* EXERCISE
Repeat nothing but the lines below running from the one containing "简单实现java连接到OPC DA Server并反馈实时数据" to the one containing "修改部分代码，使业务逻辑更加合理；". Keep both end lines.

BEGIN SUPPLIED MATERIAL

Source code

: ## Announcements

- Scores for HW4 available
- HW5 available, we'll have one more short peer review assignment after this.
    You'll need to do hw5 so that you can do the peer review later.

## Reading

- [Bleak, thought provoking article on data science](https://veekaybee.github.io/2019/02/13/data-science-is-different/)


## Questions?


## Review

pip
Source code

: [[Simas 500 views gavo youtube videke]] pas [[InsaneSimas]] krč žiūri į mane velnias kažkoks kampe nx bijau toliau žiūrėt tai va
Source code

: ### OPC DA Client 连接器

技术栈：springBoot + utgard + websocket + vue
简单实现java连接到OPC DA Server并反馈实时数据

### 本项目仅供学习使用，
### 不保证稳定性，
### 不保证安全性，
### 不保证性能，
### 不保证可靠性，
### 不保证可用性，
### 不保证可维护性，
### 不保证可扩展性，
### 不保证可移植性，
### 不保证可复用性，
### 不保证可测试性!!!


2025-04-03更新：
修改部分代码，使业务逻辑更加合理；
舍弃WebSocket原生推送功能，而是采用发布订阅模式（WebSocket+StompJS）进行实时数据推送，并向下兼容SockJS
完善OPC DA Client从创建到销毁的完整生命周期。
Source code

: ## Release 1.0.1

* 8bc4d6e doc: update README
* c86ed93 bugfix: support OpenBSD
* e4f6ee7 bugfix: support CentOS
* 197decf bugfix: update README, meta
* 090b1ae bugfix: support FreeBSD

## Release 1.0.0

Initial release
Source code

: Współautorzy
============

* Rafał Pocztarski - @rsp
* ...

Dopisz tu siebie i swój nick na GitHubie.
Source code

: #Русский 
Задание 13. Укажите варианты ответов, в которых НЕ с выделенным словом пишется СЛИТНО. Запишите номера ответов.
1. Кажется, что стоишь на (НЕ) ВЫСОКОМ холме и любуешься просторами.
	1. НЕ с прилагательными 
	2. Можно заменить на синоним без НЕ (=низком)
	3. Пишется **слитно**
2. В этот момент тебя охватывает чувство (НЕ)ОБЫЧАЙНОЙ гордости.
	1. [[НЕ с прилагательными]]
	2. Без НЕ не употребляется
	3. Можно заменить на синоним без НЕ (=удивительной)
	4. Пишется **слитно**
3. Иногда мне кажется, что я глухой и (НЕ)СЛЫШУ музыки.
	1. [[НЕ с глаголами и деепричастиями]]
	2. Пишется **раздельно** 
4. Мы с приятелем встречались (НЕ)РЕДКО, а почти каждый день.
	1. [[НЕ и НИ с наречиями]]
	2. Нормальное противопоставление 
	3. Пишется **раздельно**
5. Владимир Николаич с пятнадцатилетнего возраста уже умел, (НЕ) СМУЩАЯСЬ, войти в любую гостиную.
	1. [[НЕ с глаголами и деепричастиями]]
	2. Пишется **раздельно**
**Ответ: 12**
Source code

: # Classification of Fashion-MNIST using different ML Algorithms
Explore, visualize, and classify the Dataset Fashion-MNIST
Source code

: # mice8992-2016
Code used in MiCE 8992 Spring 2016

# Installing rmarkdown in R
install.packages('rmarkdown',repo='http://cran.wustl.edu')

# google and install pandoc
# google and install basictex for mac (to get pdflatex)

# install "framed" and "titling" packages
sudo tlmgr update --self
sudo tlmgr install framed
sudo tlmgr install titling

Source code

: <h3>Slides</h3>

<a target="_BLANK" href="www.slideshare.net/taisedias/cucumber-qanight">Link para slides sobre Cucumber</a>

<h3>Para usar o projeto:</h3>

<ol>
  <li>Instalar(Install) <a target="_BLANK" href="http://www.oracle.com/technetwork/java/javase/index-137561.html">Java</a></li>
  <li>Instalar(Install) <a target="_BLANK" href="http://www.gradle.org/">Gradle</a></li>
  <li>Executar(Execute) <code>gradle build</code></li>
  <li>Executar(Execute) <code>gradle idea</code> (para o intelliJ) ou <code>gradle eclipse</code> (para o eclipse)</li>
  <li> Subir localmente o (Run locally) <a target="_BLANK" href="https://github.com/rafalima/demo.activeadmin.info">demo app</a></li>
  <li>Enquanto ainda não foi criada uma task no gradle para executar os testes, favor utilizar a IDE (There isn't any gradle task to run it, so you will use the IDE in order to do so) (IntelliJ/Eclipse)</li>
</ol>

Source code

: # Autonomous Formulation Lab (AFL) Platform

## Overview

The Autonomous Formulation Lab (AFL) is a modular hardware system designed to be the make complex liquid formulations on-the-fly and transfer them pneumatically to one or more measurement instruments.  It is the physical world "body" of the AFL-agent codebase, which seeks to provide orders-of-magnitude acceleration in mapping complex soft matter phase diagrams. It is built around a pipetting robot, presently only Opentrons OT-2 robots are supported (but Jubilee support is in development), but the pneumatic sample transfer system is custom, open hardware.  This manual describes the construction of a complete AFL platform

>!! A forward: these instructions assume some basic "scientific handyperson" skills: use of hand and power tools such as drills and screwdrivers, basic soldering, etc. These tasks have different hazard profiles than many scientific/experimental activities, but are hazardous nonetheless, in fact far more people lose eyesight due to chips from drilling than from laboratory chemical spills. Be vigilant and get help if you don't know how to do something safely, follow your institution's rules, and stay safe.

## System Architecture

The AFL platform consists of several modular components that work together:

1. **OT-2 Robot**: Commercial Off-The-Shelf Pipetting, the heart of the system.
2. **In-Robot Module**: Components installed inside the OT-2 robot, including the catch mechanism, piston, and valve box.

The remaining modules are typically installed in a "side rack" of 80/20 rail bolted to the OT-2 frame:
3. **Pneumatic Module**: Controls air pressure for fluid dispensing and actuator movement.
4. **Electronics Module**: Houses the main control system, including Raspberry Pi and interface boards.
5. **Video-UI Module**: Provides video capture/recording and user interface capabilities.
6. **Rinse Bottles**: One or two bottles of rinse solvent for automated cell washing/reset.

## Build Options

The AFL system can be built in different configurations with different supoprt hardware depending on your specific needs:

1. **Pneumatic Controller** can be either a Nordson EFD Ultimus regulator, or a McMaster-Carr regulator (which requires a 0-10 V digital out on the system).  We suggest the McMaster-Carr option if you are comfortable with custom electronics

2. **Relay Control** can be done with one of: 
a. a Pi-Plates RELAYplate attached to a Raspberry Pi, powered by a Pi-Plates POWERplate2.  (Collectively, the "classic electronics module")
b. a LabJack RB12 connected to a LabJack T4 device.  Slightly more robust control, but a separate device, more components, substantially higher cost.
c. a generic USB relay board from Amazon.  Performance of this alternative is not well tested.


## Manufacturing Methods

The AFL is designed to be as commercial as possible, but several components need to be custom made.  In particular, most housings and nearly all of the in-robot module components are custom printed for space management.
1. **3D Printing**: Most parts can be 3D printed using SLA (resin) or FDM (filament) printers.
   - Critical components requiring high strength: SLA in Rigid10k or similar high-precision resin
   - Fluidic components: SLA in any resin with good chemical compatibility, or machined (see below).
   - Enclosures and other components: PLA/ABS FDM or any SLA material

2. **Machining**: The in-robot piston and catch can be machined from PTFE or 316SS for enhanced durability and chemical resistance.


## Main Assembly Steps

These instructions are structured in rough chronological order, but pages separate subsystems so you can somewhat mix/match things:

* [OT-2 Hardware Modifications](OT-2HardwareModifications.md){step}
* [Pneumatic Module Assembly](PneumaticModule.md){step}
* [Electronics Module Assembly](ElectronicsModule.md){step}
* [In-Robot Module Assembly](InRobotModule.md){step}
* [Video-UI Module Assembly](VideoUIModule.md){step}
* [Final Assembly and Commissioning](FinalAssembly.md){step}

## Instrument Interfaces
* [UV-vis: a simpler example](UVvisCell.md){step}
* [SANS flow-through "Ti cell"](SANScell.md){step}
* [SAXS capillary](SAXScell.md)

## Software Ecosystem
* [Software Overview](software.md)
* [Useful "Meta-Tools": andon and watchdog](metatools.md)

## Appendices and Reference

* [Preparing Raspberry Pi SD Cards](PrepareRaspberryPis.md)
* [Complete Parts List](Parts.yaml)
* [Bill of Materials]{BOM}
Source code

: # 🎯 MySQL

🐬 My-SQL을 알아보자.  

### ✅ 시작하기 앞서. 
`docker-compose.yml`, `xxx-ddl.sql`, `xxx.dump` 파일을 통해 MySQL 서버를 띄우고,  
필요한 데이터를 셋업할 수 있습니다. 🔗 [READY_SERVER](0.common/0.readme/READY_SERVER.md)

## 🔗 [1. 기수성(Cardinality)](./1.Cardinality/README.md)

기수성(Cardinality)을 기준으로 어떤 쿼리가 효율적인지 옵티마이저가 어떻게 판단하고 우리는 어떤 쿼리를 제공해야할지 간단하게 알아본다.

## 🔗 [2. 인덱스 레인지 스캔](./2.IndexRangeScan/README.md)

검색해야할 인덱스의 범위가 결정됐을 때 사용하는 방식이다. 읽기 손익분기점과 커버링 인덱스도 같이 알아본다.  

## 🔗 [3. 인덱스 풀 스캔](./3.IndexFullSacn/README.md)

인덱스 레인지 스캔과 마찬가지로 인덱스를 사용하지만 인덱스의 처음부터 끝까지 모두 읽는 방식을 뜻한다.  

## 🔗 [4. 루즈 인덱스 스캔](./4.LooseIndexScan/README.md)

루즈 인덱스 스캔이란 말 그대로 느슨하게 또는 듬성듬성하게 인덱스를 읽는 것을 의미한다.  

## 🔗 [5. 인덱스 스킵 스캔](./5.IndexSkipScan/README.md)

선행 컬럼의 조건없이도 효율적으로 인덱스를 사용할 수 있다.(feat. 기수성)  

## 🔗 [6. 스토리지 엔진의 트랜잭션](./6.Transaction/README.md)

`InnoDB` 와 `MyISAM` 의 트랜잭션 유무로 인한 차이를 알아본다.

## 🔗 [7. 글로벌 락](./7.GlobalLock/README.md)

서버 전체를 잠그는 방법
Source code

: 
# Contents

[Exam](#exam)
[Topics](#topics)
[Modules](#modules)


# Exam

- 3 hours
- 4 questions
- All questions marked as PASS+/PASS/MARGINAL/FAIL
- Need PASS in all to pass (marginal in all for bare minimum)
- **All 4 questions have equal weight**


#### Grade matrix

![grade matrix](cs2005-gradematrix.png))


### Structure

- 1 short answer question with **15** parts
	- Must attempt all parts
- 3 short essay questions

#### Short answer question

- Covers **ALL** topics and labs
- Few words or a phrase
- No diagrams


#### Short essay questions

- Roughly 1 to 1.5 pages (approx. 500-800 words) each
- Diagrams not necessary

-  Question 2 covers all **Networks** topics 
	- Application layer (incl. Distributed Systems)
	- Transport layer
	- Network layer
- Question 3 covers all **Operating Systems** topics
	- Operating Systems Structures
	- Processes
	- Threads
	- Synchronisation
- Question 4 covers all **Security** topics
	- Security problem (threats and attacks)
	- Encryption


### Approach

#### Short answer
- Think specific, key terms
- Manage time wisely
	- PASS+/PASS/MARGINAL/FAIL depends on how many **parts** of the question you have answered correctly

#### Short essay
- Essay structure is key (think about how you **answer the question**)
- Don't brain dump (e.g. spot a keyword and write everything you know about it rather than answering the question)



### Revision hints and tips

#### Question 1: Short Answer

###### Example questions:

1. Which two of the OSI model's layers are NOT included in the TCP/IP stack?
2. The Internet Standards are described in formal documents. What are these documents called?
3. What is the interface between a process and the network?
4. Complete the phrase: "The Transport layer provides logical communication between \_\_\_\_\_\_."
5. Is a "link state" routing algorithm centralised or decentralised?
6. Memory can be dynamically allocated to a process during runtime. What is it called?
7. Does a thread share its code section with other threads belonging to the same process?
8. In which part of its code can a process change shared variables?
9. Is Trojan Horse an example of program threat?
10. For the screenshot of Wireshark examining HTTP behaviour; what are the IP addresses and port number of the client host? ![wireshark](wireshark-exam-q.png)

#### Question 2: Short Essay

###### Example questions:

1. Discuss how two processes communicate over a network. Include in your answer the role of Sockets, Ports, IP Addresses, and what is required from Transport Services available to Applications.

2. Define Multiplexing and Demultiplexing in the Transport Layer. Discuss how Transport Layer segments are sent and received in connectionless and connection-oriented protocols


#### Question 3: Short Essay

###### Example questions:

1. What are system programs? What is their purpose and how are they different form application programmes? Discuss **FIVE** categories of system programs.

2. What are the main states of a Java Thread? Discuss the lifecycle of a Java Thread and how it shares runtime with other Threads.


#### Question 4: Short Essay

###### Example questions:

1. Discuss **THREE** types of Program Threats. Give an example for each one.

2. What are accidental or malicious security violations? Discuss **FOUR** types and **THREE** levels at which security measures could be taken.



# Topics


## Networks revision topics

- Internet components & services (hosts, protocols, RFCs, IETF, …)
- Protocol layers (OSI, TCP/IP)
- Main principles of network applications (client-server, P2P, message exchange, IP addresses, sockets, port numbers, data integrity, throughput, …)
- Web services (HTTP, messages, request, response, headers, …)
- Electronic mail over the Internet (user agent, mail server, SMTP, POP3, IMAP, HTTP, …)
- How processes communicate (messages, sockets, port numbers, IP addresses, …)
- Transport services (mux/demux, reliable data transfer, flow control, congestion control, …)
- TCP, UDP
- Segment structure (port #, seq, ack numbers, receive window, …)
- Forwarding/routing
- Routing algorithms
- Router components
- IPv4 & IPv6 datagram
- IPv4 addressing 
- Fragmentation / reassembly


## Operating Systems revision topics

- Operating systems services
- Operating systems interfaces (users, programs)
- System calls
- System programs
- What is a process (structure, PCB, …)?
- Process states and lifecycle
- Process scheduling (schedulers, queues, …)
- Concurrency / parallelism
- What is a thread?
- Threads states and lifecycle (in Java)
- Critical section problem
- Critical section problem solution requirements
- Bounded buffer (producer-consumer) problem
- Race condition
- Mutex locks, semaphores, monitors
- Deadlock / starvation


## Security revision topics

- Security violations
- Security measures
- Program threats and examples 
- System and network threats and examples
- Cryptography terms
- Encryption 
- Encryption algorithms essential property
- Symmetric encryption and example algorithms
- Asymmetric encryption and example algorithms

END SUPPLIED MATERIAL

* ANSWER TO THE EXERCISE
简单实现java连接到OPC DA Server并反馈实时数据

### 本项目仅供学习使用，
### 不保证稳定性，
### 不保证安全性，
### 不保证性能，
### 不保证可靠性，
### 不保证可用性，
### 不保证可维护性，
### 不保证可扩展性，
### 不保证可移植性，
### 不保证可复用性，
### 不保证可测试性!!!


2025-04-03更新：
修改部分代码，使业务逻辑更加合理；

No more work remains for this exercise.